In some implementations, the mobile device 106 or the personal computer 112 may be configured to access a social feed, 104 and 110, via a social community platform 114 that is provided to social community members, 102 and 108, over a communication network 126. In these situation, social feeds, 104 and 110, may be presented at a display of the mobile device 106 or the personal computer 112 via a web service 118 (e.g., via a web service's website) of the social community platform 114. By way of example, the mobile device 106 or the personal computer 112 may include web browsers and/or other software applications, which are configured to acquire web-based information (e.g., HTML, XML, or Java based content) using a web service 118, via a broadband communication network 126 over the Internet.
In various embodiments, the web service 118 of the social community platform 116 may provide various feeds, 104 and 110, to members of a social commerce community, 102 and 108, which are relevant to the members' participation in a social commerce system. The feeds, 104 and 110, may be generated/established by a feed module 120 of the social community platform 116, and the feeds, 104 and 110, may be selectively filtered by a feed filter engine 122 of the social community platform 116. For example, in scenarios where social community members, 102 and 108, post/submit messages and/or feed items to the feed module 120 of the social community platform 116 (e.g., via the web service 118), the feed module 120 can present this feed content to other social community members, 102 and 108, at their respective communication devices, 106 and 112, via the web service 118, in accordance with various feed settings that are applied to the feeds, 104 and 110, by the feed filter engine 122.
In some implementations, the feed filter engine 122 may be configured to filter the social feeds 104 and 110 in various ways, in order to make the social network feed more focused to a particular member's interests, but not in a manner that would be deemed to be overly restrictive. For instance, the member, 102 and 108, may be enabled to select an option that allows him or her to view an expanded list of feed items, including one or more previously filtered feed messages). In some scenarios, the feed filter engine 122 may be configured to sort or modify social feed presentations based on various social relationship criteria, including, but not limited to, a member's social communities and/or social community contacts, individuals within a social community that the member, 102 and 108, has chosen to “follow,” and so forth.

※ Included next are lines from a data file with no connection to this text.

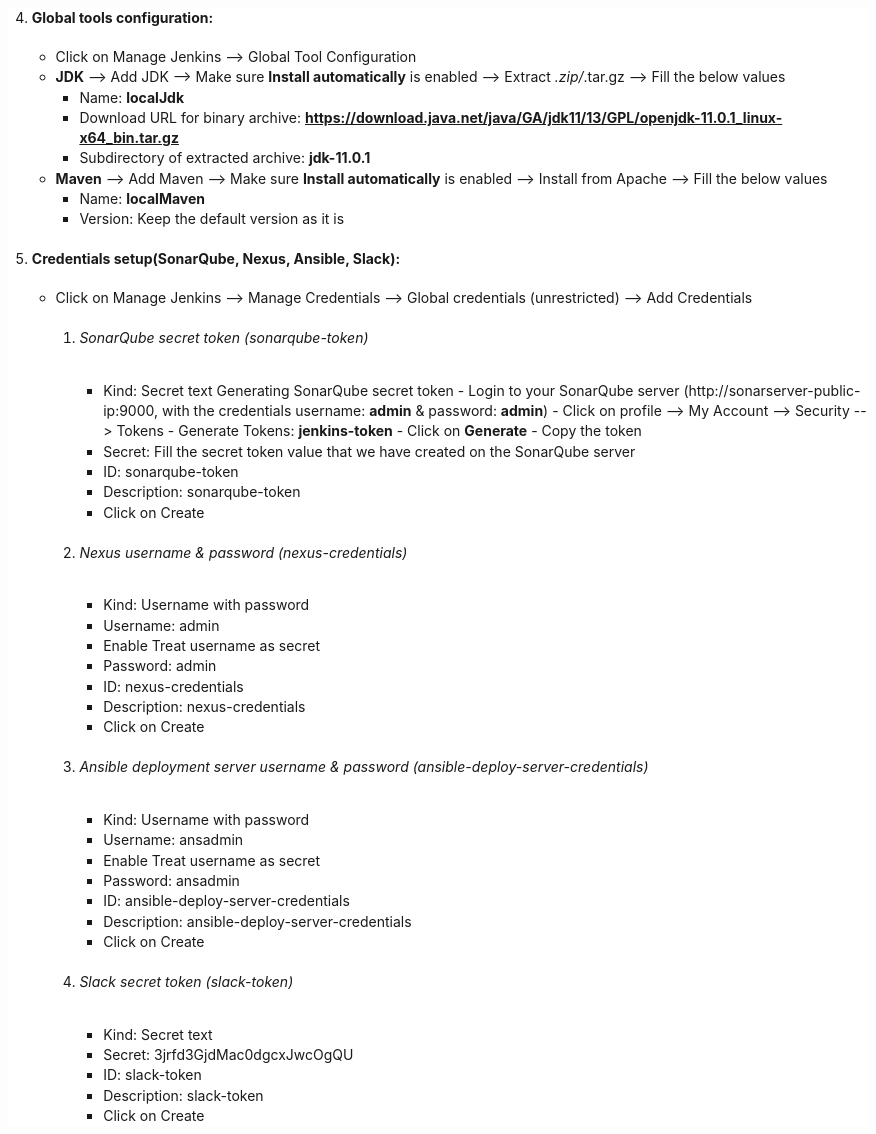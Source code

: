 
4)  #### Global tools configuration:
    - Click on Manage Jenkins --> Global Tool Configuration
    - **JDK** --> Add JDK --> Make sure **Install automatically** is enabled --> Extract *.zip/*.tar.gz --> Fill the below values
        * Name: **localJdk**
        * Download URL for binary archive: **https://download.java.net/java/GA/jdk11/13/GPL/openjdk-11.0.1_linux-x64_bin.tar.gz**
        * Subdirectory of extracted archive: **jdk-11.0.1**
    - **Maven** --> Add Maven --> Make sure **Install automatically** is enabled --> Install from Apache --> Fill the below values
        * Name: **localMaven**
        * Version: Keep the default version as it is 

5)  #### Credentials setup(SonarQube, Nexus, Ansible, Slack):
    - Click on Manage Jenkins --> Manage Credentials --> Global credentials (unrestricted) --> Add Credentials

        1)  ###### SonarQube secret token (sonarqube-token)
            - Kind: Secret text
                    Generating SonarQube secret token
                    - Login to your SonarQube server (http://sonarserver-public-ip:9000, with the credentials username: **admin** & password: **admin**)
                    - Click on profile --> My Account --> Security --> Tokens
                    - Generate Tokens: **jenkins-token**
                    - Click on **Generate**
                    - Copy the token
            - Secret: Fill the secret token value that we have created on the SonarQube server
            - ID: sonarqube-token
            - Description: sonarqube-token
            - Click on Create

        2)  ###### Nexus username & password (nexus-credentials)
            - Kind: Username with password                  
            - Username: admin
            - Enable Treat username as secret
            - Password: admin
            - ID: nexus-credentials
            - Description: nexus-credentials
            - Click on Create    

        3)  ###### Ansible deployment server username & password (ansible-deploy-server-credentials)
            - Kind: Username with password                  
            - Username: ansadmin
            - Enable Treat username as secret
            - Password: ansadmin
            - ID: ansible-deploy-server-credentials
            - Description: ansible-deploy-server-credentials
            - Click on Create    

        4)  ###### Slack secret token (slack-token)
            - Kind: Secret text            
            - Secret: 3jrfd3GjdMac0dgcxJwcOgQU
            - ID: slack-token
            - Description: slack-token
            - Click on Create                 
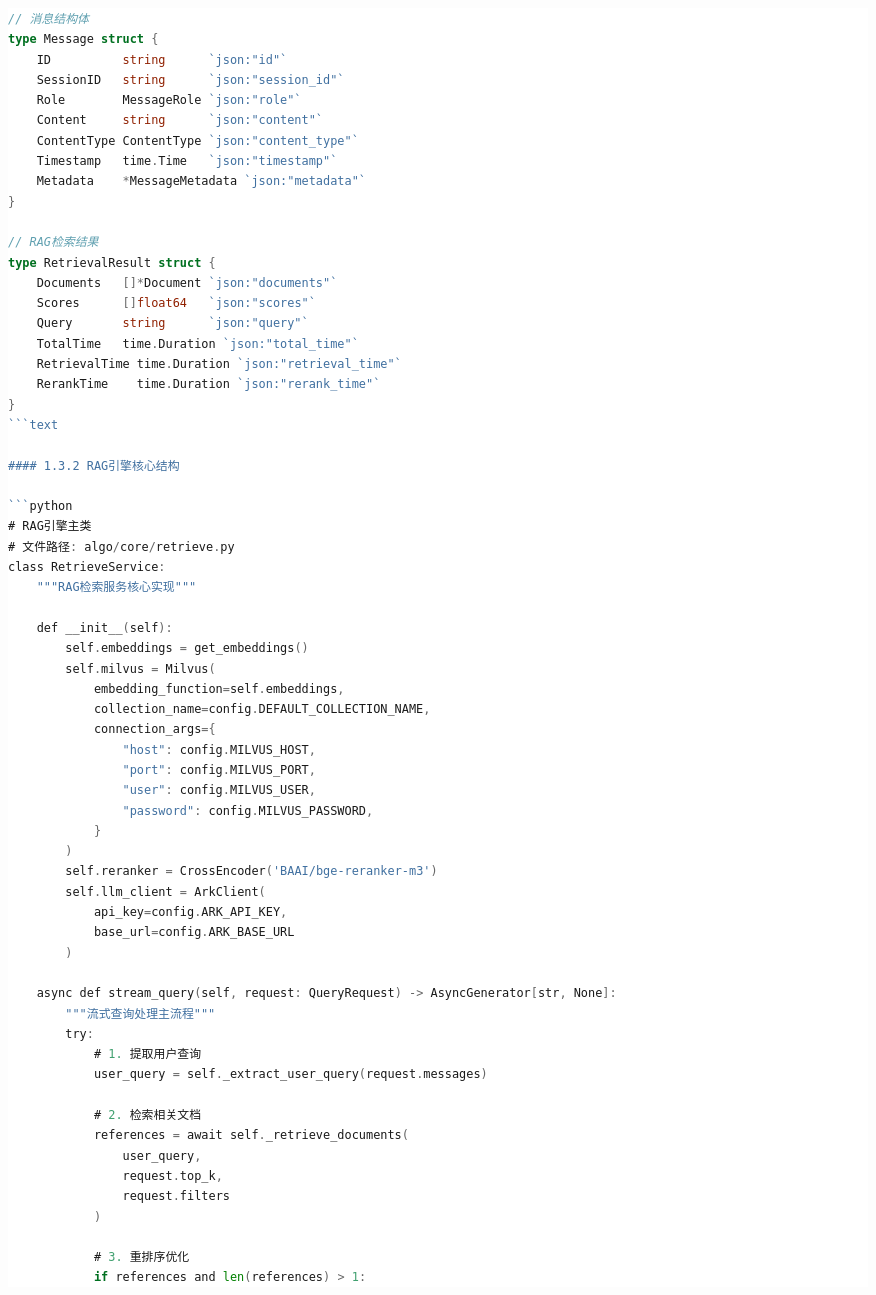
 ```go
// 消息结构体
type Message struct {
    ID          string      `json:"id"`
    SessionID   string      `json:"session_id"`
    Role        MessageRole `json:"role"`
    Content     string      `json:"content"`
    ContentType ContentType `json:"content_type"`
    Timestamp   time.Time   `json:"timestamp"`
    Metadata    *MessageMetadata `json:"metadata"`
}

// RAG检索结果
type RetrievalResult struct {
    Documents   []*Document `json:"documents"`
    Scores      []float64   `json:"scores"`
    Query       string      `json:"query"`
    TotalTime   time.Duration `json:"total_time"`
    RetrievalTime time.Duration `json:"retrieval_time"`
    RerankTime    time.Duration `json:"rerank_time"`
}
```text

#### 1.3.2 RAG引擎核心结构

```python
# RAG引擎主类
# 文件路径: algo/core/retrieve.py
class RetrieveService:
    """RAG检索服务核心实现"""
    
    def __init__(self):
        self.embeddings = get_embeddings()
        self.milvus = Milvus(
            embedding_function=self.embeddings,
            collection_name=config.DEFAULT_COLLECTION_NAME,
            connection_args={
                "host": config.MILVUS_HOST,
                "port": config.MILVUS_PORT,
                "user": config.MILVUS_USER,
                "password": config.MILVUS_PASSWORD,
            }
        )
        self.reranker = CrossEncoder('BAAI/bge-reranker-m3')
        self.llm_client = ArkClient(
            api_key=config.ARK_API_KEY,
            base_url=config.ARK_BASE_URL
        )
    
    async def stream_query(self, request: QueryRequest) -> AsyncGenerator[str, None]:
        """流式查询处理主流程"""
        try:
            # 1. 提取用户查询
            user_query = self._extract_user_query(request.messages)
            
            # 2. 检索相关文档
            references = await self._retrieve_documents(
                user_query, 
                request.top_k,
                request.filters
            )
            
            # 3. 重排序优化
            if references and len(references) > 1:
```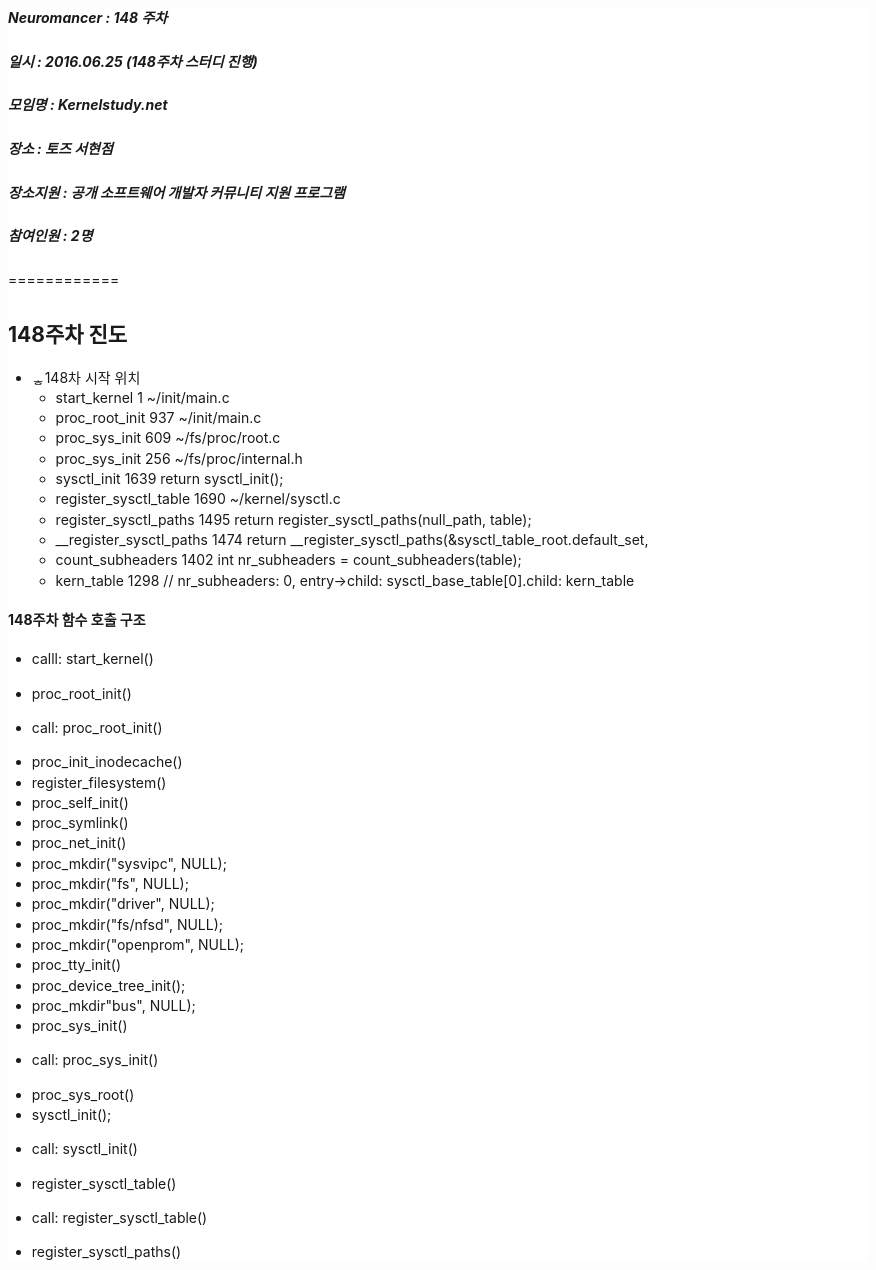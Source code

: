 ##### Neuromancer : 148 주차 
##### 일시        : 2016.06.25 (148주차 스터디 진행)
##### 모임명      : Kernelstudy.net
##### 장소        : 토즈 서현점
##### 장소지원    : 공개 소프트웨어 개발자 커뮤니티 지원 프로그램
##### 참여인원    : 2명
============

## 148주차 진도

* ᇂ148차 시작 위치
  - start_kernel        1  ~/init/main.c
  - proc_root_init    937  ~/init/main.c
  - proc_sys_init     609  ~/fs/proc/root.c
  - proc_sys_init     256  ~/fs/proc/internal.h
  - sysctl_init      1639  return sysctl_init();
  - register_sysctl_table  1690  ~/kernel/sysctl.c
  - register_sysctl_paths  1495  return register_sysctl_paths(null_path, table);
  - __register_sysctl_paths  1474  return __register_sysctl_paths(&sysctl_table_root.default_set,
  - count_subheaders  1402  int nr_subheaders = count_subheaders(table);
  - kern_table       1298  // nr_subheaders: 0, entry->child: sysctl_base_table[0].child: kern_table
  
#### 148주차 함수 호출 구조

* calll: start_kernel()
 - proc_root_init()

* call: proc_root_init()
 - proc_init_inodecache()
 - register_filesystem()
 - proc_self_init()
 - proc_symlink()
 - proc_net_init()
 - proc_mkdir("sysvipc", NULL);
 - proc_mkdir("fs", NULL);
 - proc_mkdir("driver", NULL);
 - proc_mkdir("fs/nfsd", NULL);
 - proc_mkdir("openprom", NULL);
 - proc_tty_init()
 - proc_device_tree_init();
 - proc_mkdir"bus", NULL);
 - proc_sys_init()
 
* call: proc_sys_init()
 - proc_sys_root()
 - sysctl_init();

* call: sysctl_init()
 - register_sysctl_table()

* call: register_sysctl_table()
 - register_sysctl_paths()
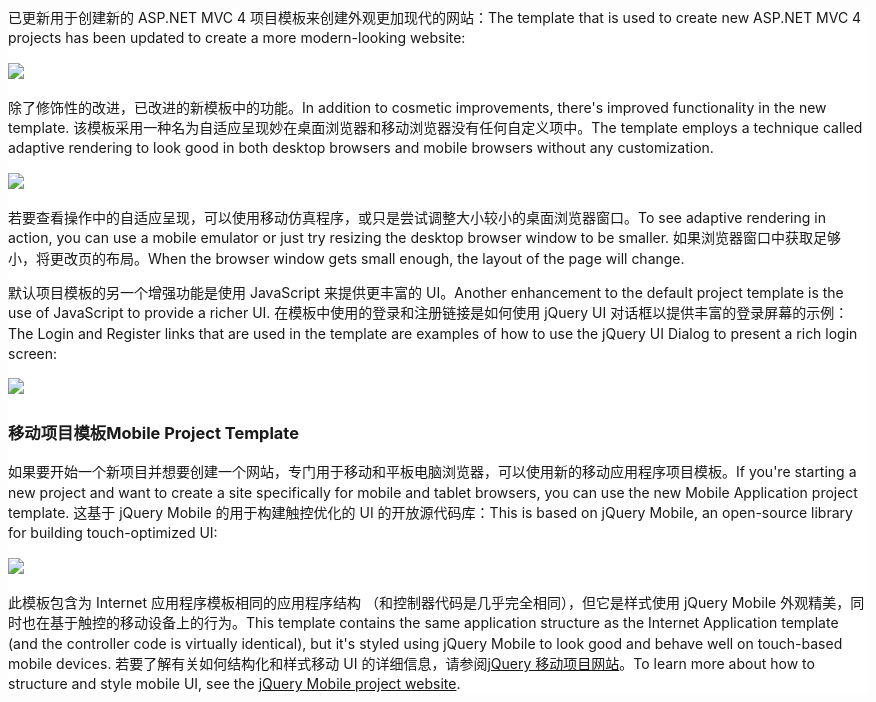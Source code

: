 <span data-ttu-id="8b8e5-196">已更新用于创建新的 ASP.NET MVC 4 项目模板来创建外观更加现代的网站：</span><span class="sxs-lookup"><span data-stu-id="8b8e5-196">The template that is used to create new ASP.NET MVC 4 projects has been updated to create a more modern-looking website:</span></span>

![](mvc4-beta-release-notes/_static/image1.png)

<span data-ttu-id="8b8e5-197">除了修饰性的改进，已改进的新模板中的功能。</span><span class="sxs-lookup"><span data-stu-id="8b8e5-197">In addition to cosmetic improvements, there's improved functionality in the new template.</span></span> <span data-ttu-id="8b8e5-198">该模板采用一种名为自适应呈现妙在桌面浏览器和移动浏览器没有任何自定义项中。</span><span class="sxs-lookup"><span data-stu-id="8b8e5-198">The template employs a technique called adaptive rendering to look good in both desktop browsers and mobile browsers without any customization.</span></span>

![](mvc4-beta-release-notes/_static/image2.png)

<span data-ttu-id="8b8e5-199">若要查看操作中的自适应呈现，可以使用移动仿真程序，或只是尝试调整大小较小的桌面浏览器窗口。</span><span class="sxs-lookup"><span data-stu-id="8b8e5-199">To see adaptive rendering in action, you can use a mobile emulator or just try resizing the desktop browser window to be smaller.</span></span> <span data-ttu-id="8b8e5-200">如果浏览器窗口中获取足够小，将更改页的布局。</span><span class="sxs-lookup"><span data-stu-id="8b8e5-200">When the browser window gets small enough, the layout of the page will change.</span></span>

<span data-ttu-id="8b8e5-201">默认项目模板的另一个增强功能是使用 JavaScript 来提供更丰富的 UI。</span><span class="sxs-lookup"><span data-stu-id="8b8e5-201">Another enhancement to the default project template is the use of JavaScript to provide a richer UI.</span></span> <span data-ttu-id="8b8e5-202">在模板中使用的登录和注册链接是如何使用 jQuery UI 对话框以提供丰富的登录屏幕的示例：</span><span class="sxs-lookup"><span data-stu-id="8b8e5-202">The Login and Register links that are used in the template are examples of how to use the jQuery UI Dialog to present a rich login screen:</span></span>

![](mvc4-beta-release-notes/_static/image3.png)

<a id="_Toc303253809"></a>
### <a name="mobile-project-template"></a><span data-ttu-id="8b8e5-203">移动项目模板</span><span class="sxs-lookup"><span data-stu-id="8b8e5-203">Mobile Project Template</span></span>

<span data-ttu-id="8b8e5-204">如果要开始一个新项目并想要创建一个网站，专门用于移动和平板电脑浏览器，可以使用新的移动应用程序项目模板。</span><span class="sxs-lookup"><span data-stu-id="8b8e5-204">If you're starting a new project and want to create a site specifically for mobile and tablet browsers, you can use the new Mobile Application project template.</span></span> <span data-ttu-id="8b8e5-205">这基于 jQuery Mobile 的用于构建触控优化的 UI 的开放源代码库：</span><span class="sxs-lookup"><span data-stu-id="8b8e5-205">This is based on jQuery Mobile, an open-source library for building touch-optimized UI:</span></span>

![](mvc4-beta-release-notes/_static/image4.png)

<span data-ttu-id="8b8e5-206">此模板包含为 Internet 应用程序模板相同的应用程序结构 （和控制器代码是几乎完全相同），但它是样式使用 jQuery Mobile 外观精美，同时也在基于触控的移动设备上的行为。</span><span class="sxs-lookup"><span data-stu-id="8b8e5-206">This template contains the same application structure as the Internet Application template (and the controller code is virtually identical), but it's styled using jQuery Mobile to look good and behave well on touch-based mobile devices.</span></span> <span data-ttu-id="8b8e5-207">若要了解有关如何结构化和样式移动 UI 的详细信息，请参阅[jQuery 移动项目网站](http://jquerymobile.com/)。</span><span class="sxs-lookup"><span data-stu-id="8b8e5-207">To learn more about how to structure and style mobile UI, see the [jQuery Mobile project website](http://jquerymobile.com/).</span></span>
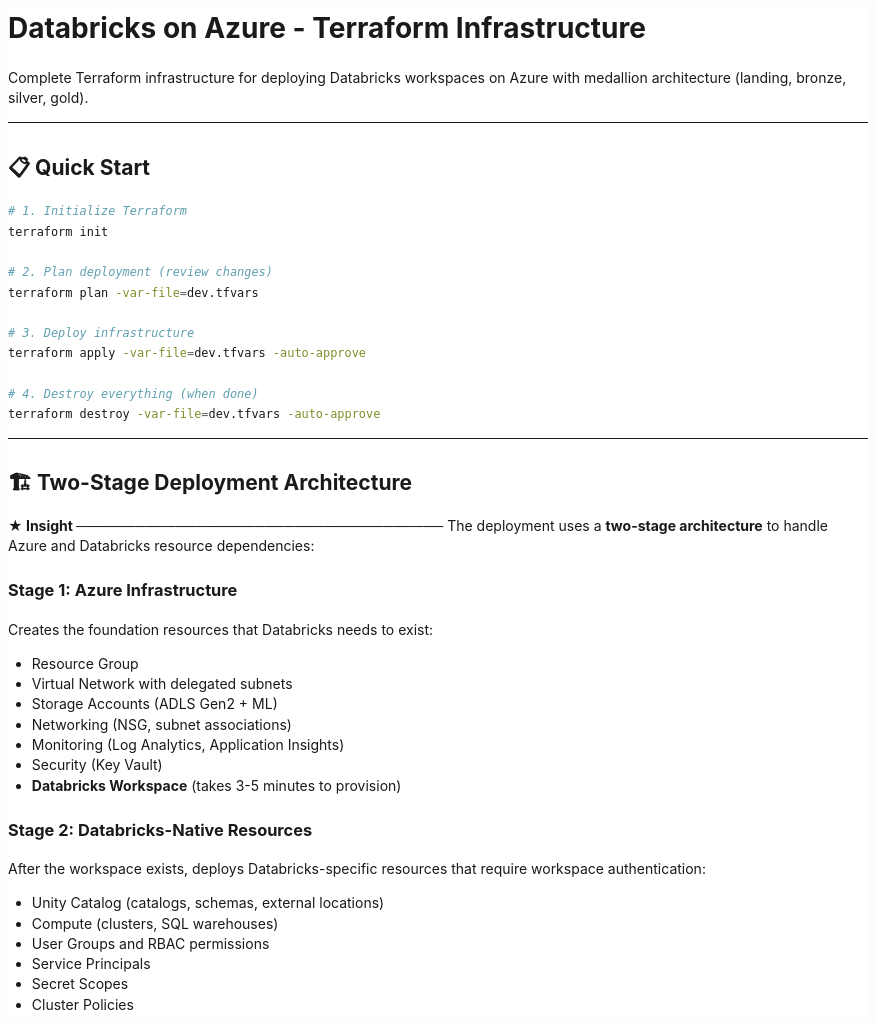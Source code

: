 # Databricks on Azure - Terraform Infrastructure

Complete Terraform infrastructure for deploying Databricks workspaces on Azure with medallion architecture (landing, bronze, silver, gold).

---

## 📋 Quick Start

```bash
# 1. Initialize Terraform
terraform init

# 2. Plan deployment (review changes)
terraform plan -var-file=dev.tfvars

# 3. Deploy infrastructure
terraform apply -var-file=dev.tfvars -auto-approve

# 4. Destroy everything (when done)
terraform destroy -var-file=dev.tfvars -auto-approve
```

---

## 🏗️ Two-Stage Deployment Architecture

**★ Insight ─────────────────────────────────────**
The deployment uses a **two-stage architecture** to handle Azure and Databricks resource dependencies:

### Stage 1: Azure Infrastructure
Creates the foundation resources that Databricks needs to exist:
- Resource Group
- Virtual Network with delegated subnets
- Storage Accounts (ADLS Gen2 + ML)
- Networking (NSG, subnet associations)
- Monitoring (Log Analytics, Application Insights)
- Security (Key Vault)
- **Databricks Workspace** (takes 3-5 minutes to provision)

### Stage 2: Databricks-Native Resources
After the workspace exists, deploys Databricks-specific resources that require workspace authentication:
- Unity Catalog (catalogs, schemas, external locations)
- Compute (clusters, SQL warehouses)
- User Groups and RBAC permissions
- Service Principals
- Secret Scopes
- Cluster Policies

In this regard, filtering based on a member's social community and/or network enables the member, 102 and 108, to view only those feed messages posted by other members within his or her social community and/or network. In some situations, the feed filter engine 122 may enable filtering of a social feed on a more granular or refined level. For example, in some implementations, the feed filter engine 122 may be configured to filter messages from a member's personal contacts, from the member's extended contacts, work contacts, and so forth.
In other embodiments, the feed filter engine 122 may be configured to filter feed items posted by other members within the member's social community that are deemed to be only “one away” from achieving an higher entity group level, relating to a “social distance” between affiliated social community members. This relationship level “closeness,” can enable a social community member to view posted feed messages from other closely affiliated social community members, to communicate more easily with these other members, and to provide motivation to various affiliated social community members to work to achieve a new entity group.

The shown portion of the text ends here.